What is actually measured here is binding to an anti-testosterone (or anti-DHT) antibody.
If they reported what was actually measured, level of binding to anti-testosterone antibody, then this would be accurate. The error would be on the reader’s part if he ASSumed that everything that bound to the antibody was testosterone.
But instead, because the test is INTENDED to measure testosterone and they don’t stop and think about what is actually measured, they claim that testosterone was measured and was such and such a value.
It gets even worse in medicine. For example, before testing for HIV DNA, which so far as I know comes out positive only when HIV is present, the only test used to be one for presence of antibodies that bound HIV. This was on the theory that well, if a person has antibodies that bind an HIV antigen, then probably they have them on account of their immune systems having been exposed to HIV, though in fact there are other ways this can happen.

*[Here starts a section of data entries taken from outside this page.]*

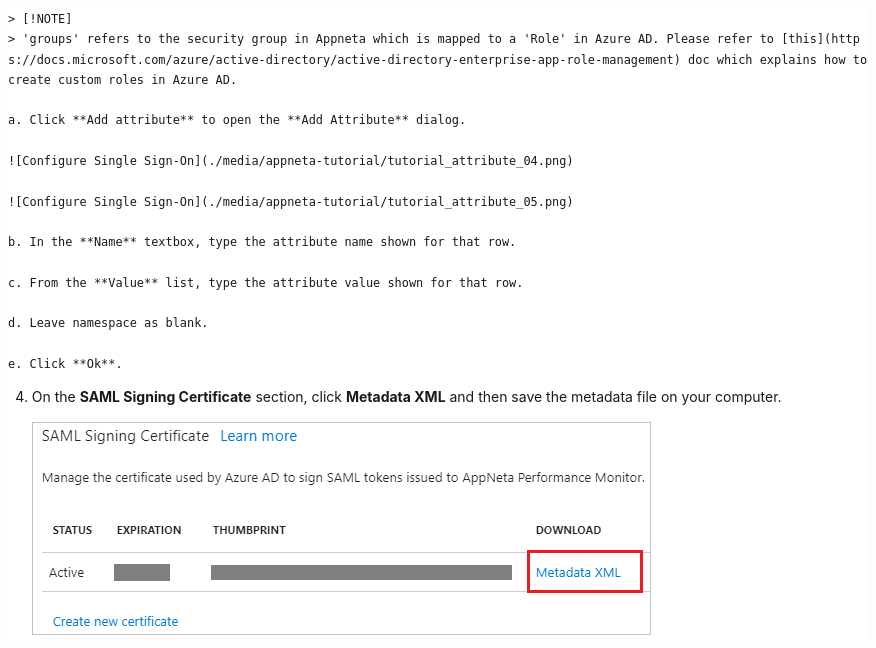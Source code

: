 	> [!NOTE]
	> 'groups' refers to the security group in Appneta which is mapped to a 'Role' in Azure AD. Please refer to [this](https://docs.microsoft.com/azure/active-directory/active-directory-enterprise-app-role-management) doc which explains how to create custom roles in Azure AD.
		
	a. Click **Add attribute** to open the **Add Attribute** dialog.

	![Configure Single Sign-On](./media/appneta-tutorial/tutorial_attribute_04.png)
	
	![Configure Single Sign-On](./media/appneta-tutorial/tutorial_attribute_05.png)

	b. In the **Name** textbox, type the attribute name shown for that row.

	c. From the **Value** list, type the attribute value shown for that row.

	d. Leave namespace as blank.
	
	e. Click **Ok**.  

4. On the **SAML Signing Certificate** section, click **Metadata XML** and then save the metadata file on your computer.

	![The Certificate download link](./media/appneta-tutorial/tutorial_appneta_certificate.png) 


[1]: ./media/appneta-tutorial/tutorial_general_01.png
[2]: ./media/appneta-tutorial/tutorial_general_02.png
[3]: ./media/appneta-tutorial/tutorial_general_03.png
[4]: ./media/appneta-tutorial/tutorial_general_04.png
[100]: ./media/appneta-tutorial/tutorial_general_100.png
[200]: ./media/appneta-tutorial/tutorial_general_200.png
[201]: ./media/appneta-tutorial/tutorial_general_201.png
[202]: ./media/appneta-tutorial/tutorial_general_202.png
[203]: ./media/appneta-tutorial/tutorial_general_203.png
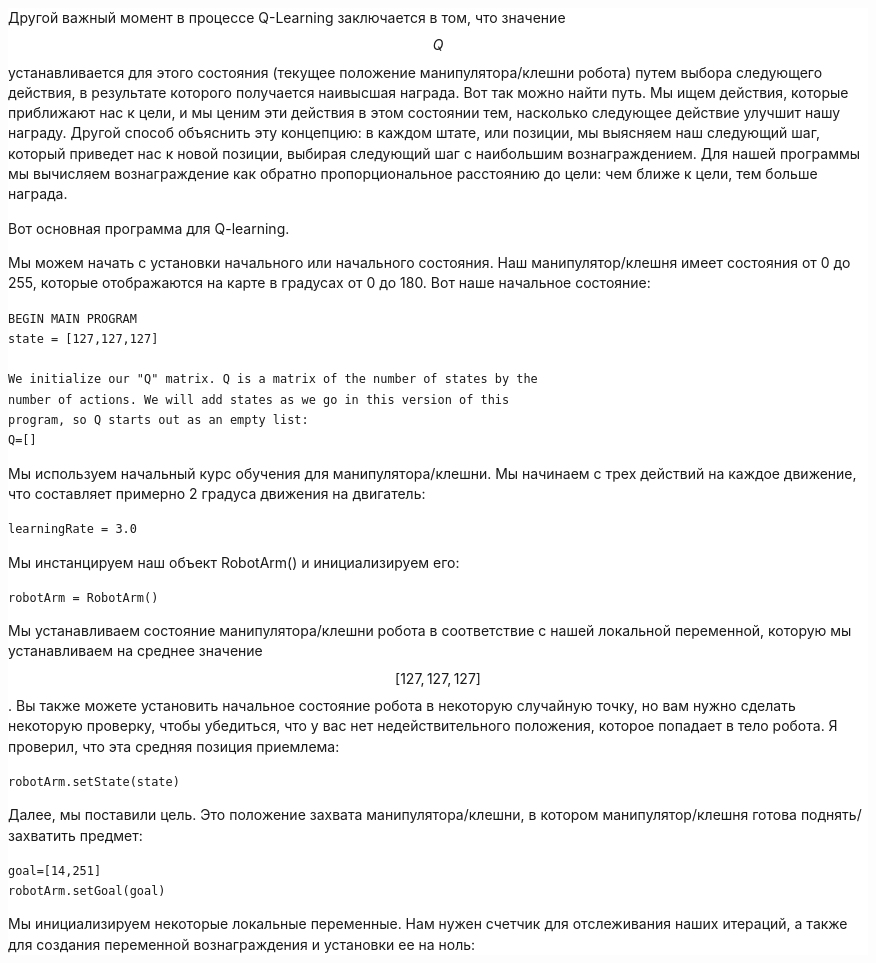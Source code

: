 
Другой важный момент в процессе Q-Learning заключается в том, что значение $$Q$$ устанавливается для этого состояния \(текущее положение манипулятора/клешни робота\) путем выбора следующего действия, в результате которого получается наивысшая награда. Вот так можно найти путь. Мы ищем действия, которые приближают нас к цели, и мы ценим эти действия в этом состоянии тем, насколько следующее действие улучшит нашу награду.  Другой способ объяснить эту концепцию: в каждом штате, или позиции, мы выясняем наш следующий шаг, который приведет нас к новой позиции, выбирая следующий шаг с наибольшим вознаграждением.  Для нашей программы мы вычисляем вознаграждение как обратно пропорциональное расстоянию до цели: чем ближе к цели, тем больше награда.


Вот основная программа для Q-learning.


Мы можем начать с установки начального или начального состояния. Наш манипулятор/клешня имеет состояния от 0 до 255, которые отображаются на карте в градусах от 0 до 180. Вот наше начальное состояние:

```text
BEGIN MAIN PROGRAM 
state = [127,127,127]

We initialize our "Q" matrix. Q is a matrix of the number of states by the 
number of actions. We will add states as we go in this version of this 
program, so Q starts out as an empty list:  
Q=[]
```

Мы используем начальный курс обучения для манипулятора/клешни. Мы начинаем с трех действий на каждое движение, что составляет примерно 2 градуса движения на двигатель:

```text
learningRate = 3.0
```

Мы инстанцируем наш объект RobotArm\(\) и инициализируем его:

```text
robotArm = RobotArm()
```

Мы устанавливаем состояние манипулятора/клешни робота в соответствие с нашей локальной переменной, которую мы устанавливаем на среднее значение $$[127 ,127, 127]$$ . Вы также можете установить начальное состояние робота в некоторую случайную точку, но вам нужно сделать некоторую проверку, чтобы убедиться, что у вас нет недействительного положения, которое попадает в тело робота. Я проверил, что эта средняя позиция приемлема:

```text
robotArm.setState(state)
```

Далее, мы поставили цель. Это положение захвата манипулятора/клешни, в котором  манипулятор/клешня готова поднять/захватить предмет:

```text
goal=[14,251] 
robotArm.setGoal(goal)
```

Мы инициализируем некоторые локальные переменные. Нам нужен счетчик для отслеживания наших итераций, а также для создания переменной вознаграждения и установки ее на ноль:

But of course, instead of calling this a test for HIV antibodies, they called it a test for HIV, and doctors in general did not think about what was being measured, probably 95% of them did not know what was being measured, and treated it as if HIV were what was being detected.
So a lot of people were told they had HIV when they did not, where instead they had been exposed to some other antigen for which it happens that the resulting antibody will also bind the HIV antigen. Imagine how fun that is, being told you have HIV when you don’t, the error occurring because the doctor did not understand what the test measures.
For that matter, a doctor told my family that my father had a cyst in the brain “the size of a grapefruit” of which he accoridng to the doctor had only a 1 in 5000 chance of surviving, when he had nothing but swelling with water from a stroke, because the doctor did not understand what an MRI measures.
It seems very basic, and it is, that someone involved in the sciences, whether directly or as an end-user as a doctor is, would understand it’s important to know what tests actually measure. But it’s an enormously high percentage of the time that they do not and don’t even have a clue that they are missing anything.
The most generous explanation for the Baylor study is this, that they did not understand what their analytical method measured. (If they did understand it but published this anyway, then that is worse, so let’s assume it was lack of understanding.)